Management plane alarm

Urgent: > 90%

Operation alarm

GaussDB(DWS)

Yes

Parameters

Category

Name

Description

Location information

Name

Node CPU Usage Exceeds the Threshold

Type

Operation alarm

Generation time

Time when the alarm is generated

Other information

Cluster ID

Cluster details such as resourceId and domain_id

Impact on the System

If the CPU usage is high for a long time, service processes may respond slowly or become unavailable.

Possible Causes

  • Complex services occupy a large number of CPU resources.
  • The CPU configuration of the cluster is too low to meet service requirements.

Handling Procedure

  1. Check the CPU usage of each node.

    1. Log in to the GaussDB(DWS) console.
    2. Choose Management > Alarms, select the cluster for which the alarm is generated in the cluster selection drop-down list in the upper right corner, view the alarm information of the cluster in the last seven days, and locate the name of the node for which the alarm is generated based on the location information.
    3. On the Clusters > Dedicated Clusters page, locate the row that contains the cluster for which the alarm is generated and click Monitoring Panel in the Operation column.
    4. Choose Monitoring > Node Monitoring > Overview to view the CPU usage of each node in the current cluster. Click on the right to view the CPU performance metrics in the last 1, 3, 12, or 24 hours and see whether there is a sharp increase in the CPU usage.
      • If the CPU usage frequently increases and then returns to normal in a short period of time, it indicates that the CPU usage temporarily spikes during service execution. In this case, you can adjust the alarm threshold through 2 to reduce the number of reported alarms.
      • If the CPU usage remains high for a long time, it indicates that the cluster is overloaded. In this case, check cluster services by referring to 3 or enhance the cluster flavor. For details, see Changing the Node Flavor.

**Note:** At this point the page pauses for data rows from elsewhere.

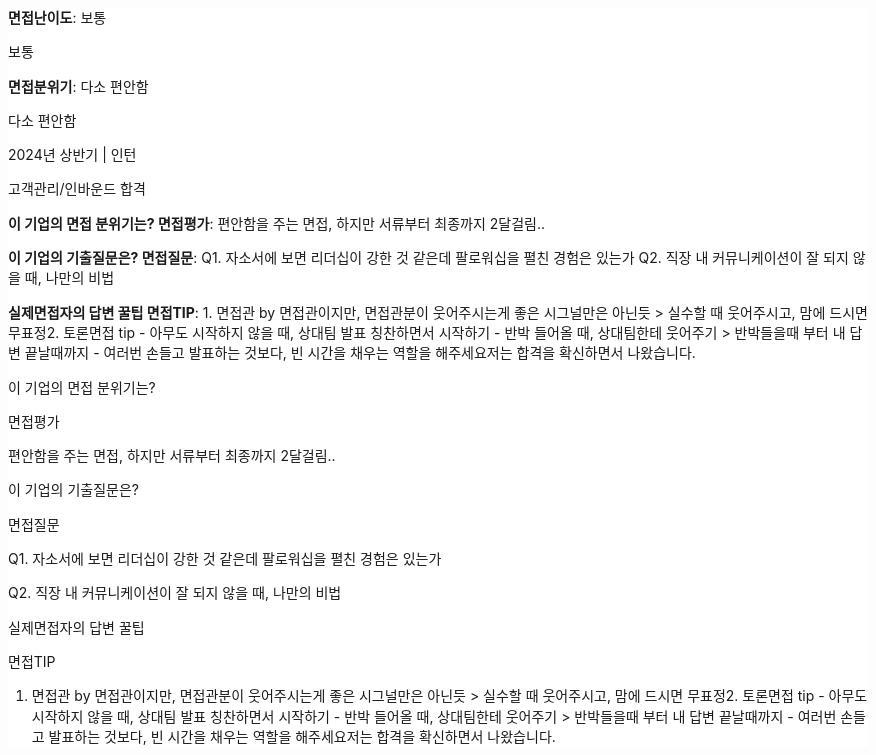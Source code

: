 **면접난이도**: 보통

보통

**면접분위기**: 다소 편안함

다소 편안함

2024년 상반기 | 인턴

고객관리/인바운드 합격

**이 기업의 면접 분위기는? 면접평가**: 편안함을 주는 면접, 하지만 서류부터 최종까지 2달걸림..

**이 기업의 기출질문은? 면접질문**: Q1. 자소서에 보면 리더십이 강한 것 같은데 팔로워십을 펼친 경험은 있는가 Q2. 직장 내 커뮤니케이션이 잘 되지 않을 때, 나만의 비법

**실제면접자의 답변 꿀팁 면접TIP**: 1. 면접관 by 면접관이지만, 면접관분이 웃어주시는게 좋은 시그널만은 아닌듯 > 실수할 때 웃어주시고, 맘에 드시면 무표정2. 토론면접 tip - 아무도 시작하지 않을 때, 상대팀 발표 칭찬하면서 시작하기 - 반박 들어올 때, 상대팀한테 웃어주기 > 반박들을때 부터 내 답변 끝날때까지 - 여러번 손들고 발표하는 것보다, 빈 시간을 채우는 역할을 해주세요저는 합격을 확신하면서 나왔습니다.

이 기업의 면접 분위기는?

면접평가

편안함을 주는 면접, 하지만 서류부터 최종까지 2달걸림..

이 기업의 기출질문은?

면접질문

Q1. 자소서에 보면 리더십이 강한 것 같은데 팔로워십을 펼친 경험은 있는가

Q2. 직장 내 커뮤니케이션이 잘 되지 않을 때, 나만의 비법

실제면접자의 답변 꿀팁

면접TIP

1. 면접관 by 면접관이지만, 면접관분이 웃어주시는게 좋은 시그널만은 아닌듯 > 실수할 때 웃어주시고, 맘에 드시면 무표정2. 토론면접 tip - 아무도 시작하지 않을 때, 상대팀 발표 칭찬하면서 시작하기 - 반박 들어올 때, 상대팀한테 웃어주기 > 반박들을때 부터 내 답변 끝날때까지 - 여러번 손들고 발표하는 것보다, 빈 시간을 채우는 역할을 해주세요저는 합격을 확신하면서 나왔습니다.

  2. Check whether the CPU usage alarm configuration is proper.

    1. Choose Alarms > Alarm Rules.
    2. Locate the row that contains the Node CPU Usage Exceeds the Threshold, and click Modify in the Operation column. The Modifying an Alarm Rule page is displayed.
    3. Adjust the alarm threshold and detection period. A higher alarm threshold and a longer detection period indicate a lower alarm sensitivity. For details about the GUI configuration, see Alarm Rules.

  3. Check whether the CPU usage of the current cluster service is too high.

    1. On the monitoring page, choose Monitoring > Queries, click , and select CPU Time (ms) to view the query with the longest CPU time.
    2. After confirming with the service side, select the query ID to be stopped and click Stop Query.

Alarm Clearance

After the CPU usage decreases, the alarm is automatically cleared.